Madonna still rocks and rules the world of pop – her sold-out Drowned World tour has set fans alight and sparked rave reviews.

On the first date of the global tour two weeks ago the “Material Mom” had a capacity crowd at Barcelona’s Palau Sant Jordi at her spike-heeled feet – and she delivered.

From behind the cavorting bodies of dancers, the queen of pop glided onto the stage – hailed by critics as one of her most sophisticated yet.

Flying through the air on trapeze wire, riding a mechanical bull and donning a punk-inspired kilt in honor of her film director husband Guy Ritchie’s Scottish roots – Madge does it all with panache.

“It’s eight years since Madonna last ravished a stadium full of fans, but nothing can diminish her power,” London’s venerable Times raved after the Barcelona concert.

In London, the well-oiled Madonna publicity machine gave fans a ray of light by putting up extra tickets for sale on Friday for her six gigs at Earls Court in July.

The tickets were snapped up in 12 minutes, organizers said.

On July 4, the night her tour comes to the UK, the BBC will show a documentary on Britain’s close relationship with the diva, which she cemented last year when she wed Ritchie in the sleepy Scottish town of Dornoch.

The Drowned World tour is massive.

It took two 747 jumbo jets to fly the sets, lighting rigs and sound equipment from Los Angeles to Europe and eight trucks are needed to haul it from venue to venue.

There are nearly 200 people on the payroll for each performance, with 100 recruited locally.

NOTHING COMPARES TO HER

At $120 for a first-class seat at Earl’s Court, Madonna commands top dollar – but to her adoring fans she’s worth every penny.

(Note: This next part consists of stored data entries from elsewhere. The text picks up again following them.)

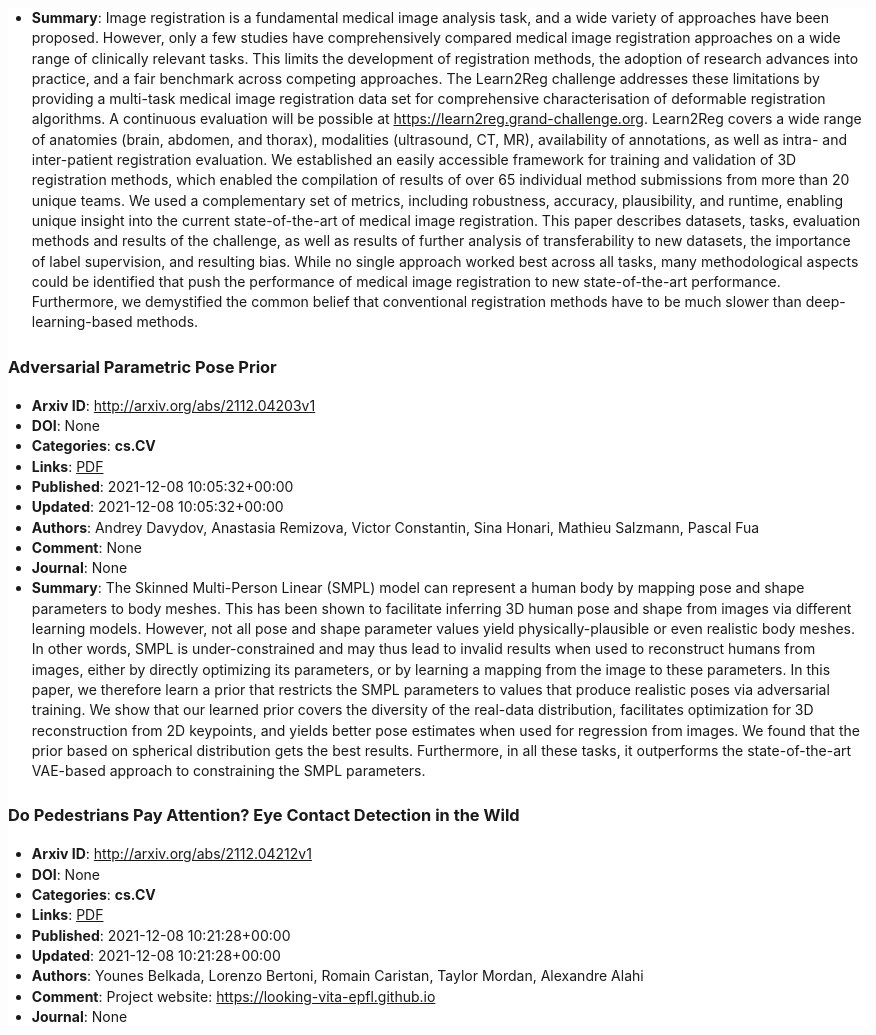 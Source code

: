 - **Summary**: Image registration is a fundamental medical image analysis task, and a wide variety of approaches have been proposed. However, only a few studies have comprehensively compared medical image registration approaches on a wide range of clinically relevant tasks. This limits the development of registration methods, the adoption of research advances into practice, and a fair benchmark across competing approaches. The Learn2Reg challenge addresses these limitations by providing a multi-task medical image registration data set for comprehensive characterisation of deformable registration algorithms. A continuous evaluation will be possible at https://learn2reg.grand-challenge.org. Learn2Reg covers a wide range of anatomies (brain, abdomen, and thorax), modalities (ultrasound, CT, MR), availability of annotations, as well as intra- and inter-patient registration evaluation. We established an easily accessible framework for training and validation of 3D registration methods, which enabled the compilation of results of over 65 individual method submissions from more than 20 unique teams. We used a complementary set of metrics, including robustness, accuracy, plausibility, and runtime, enabling unique insight into the current state-of-the-art of medical image registration. This paper describes datasets, tasks, evaluation methods and results of the challenge, as well as results of further analysis of transferability to new datasets, the importance of label supervision, and resulting bias. While no single approach worked best across all tasks, many methodological aspects could be identified that push the performance of medical image registration to new state-of-the-art performance. Furthermore, we demystified the common belief that conventional registration methods have to be much slower than deep-learning-based methods.



### Adversarial Parametric Pose Prior
- **Arxiv ID**: http://arxiv.org/abs/2112.04203v1
- **DOI**: None
- **Categories**: **cs.CV**
- **Links**: [PDF](http://arxiv.org/pdf/2112.04203v1)
- **Published**: 2021-12-08 10:05:32+00:00
- **Updated**: 2021-12-08 10:05:32+00:00
- **Authors**: Andrey Davydov, Anastasia Remizova, Victor Constantin, Sina Honari, Mathieu Salzmann, Pascal Fua
- **Comment**: None
- **Journal**: None
- **Summary**: The Skinned Multi-Person Linear (SMPL) model can represent a human body by mapping pose and shape parameters to body meshes. This has been shown to facilitate inferring 3D human pose and shape from images via different learning models. However, not all pose and shape parameter values yield physically-plausible or even realistic body meshes. In other words, SMPL is under-constrained and may thus lead to invalid results when used to reconstruct humans from images, either by directly optimizing its parameters, or by learning a mapping from the image to these parameters.   In this paper, we therefore learn a prior that restricts the SMPL parameters to values that produce realistic poses via adversarial training. We show that our learned prior covers the diversity of the real-data distribution, facilitates optimization for 3D reconstruction from 2D keypoints, and yields better pose estimates when used for regression from images. We found that the prior based on spherical distribution gets the best results. Furthermore, in all these tasks, it outperforms the state-of-the-art VAE-based approach to constraining the SMPL parameters.



### Do Pedestrians Pay Attention? Eye Contact Detection in the Wild
- **Arxiv ID**: http://arxiv.org/abs/2112.04212v1
- **DOI**: None
- **Categories**: **cs.CV**
- **Links**: [PDF](http://arxiv.org/pdf/2112.04212v1)
- **Published**: 2021-12-08 10:21:28+00:00
- **Updated**: 2021-12-08 10:21:28+00:00
- **Authors**: Younes Belkada, Lorenzo Bertoni, Romain Caristan, Taylor Mordan, Alexandre Alahi
- **Comment**: Project website: https://looking-vita-epfl.github.io
- **Journal**: None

“She’s a goddess – nothing and no-one compares to her,” Susan Taylor, a 38-year old software designer from London, told Reuters.

The queen of pop knows how to choose her moments.

During her Milan concert she dedicated her song “Gone” to Gianni Versace, the fashion designer murdered in Miami in 1997. It was just in time to send the 20,000-strong crowd into near-delirium.

Another sign of Madonna mania emerged when fans bombarded a German Web site offering a ticket to a sold-out concert in exchange for sex.

POP’S LONGEST-SERVING CHAMELEON

Forty-three in August, Madonna Louise Veronica Ciccone has two young children, but she does not have the air of a “Mrs.,” or “Missus,” as husband Guy refers to her.

Even her detractors admit she has always stayed one step ahead of the game in the fiercely competitive world of pop.

After two decades at the top of pop, she has amassed a $200 million fortune.

Critics say she has courted controversy at every stage of her extraordinary career – the provocative Like A Virgin video, the twisted religious imagery during her Like A Prayer phase, and the outrageous triple whammy of the Erotica album, Body Of Evidence film and Sex book.

To her fans she will always be the “Bad Girl” that gave the world “Like a Virgin” – and the conical bra designed by Jean Paul Gaultier that she wore during her 1990 “Blonde Ambition” tour – condemned by the Vatican as “one of the most satanic shows in the history of humanity.”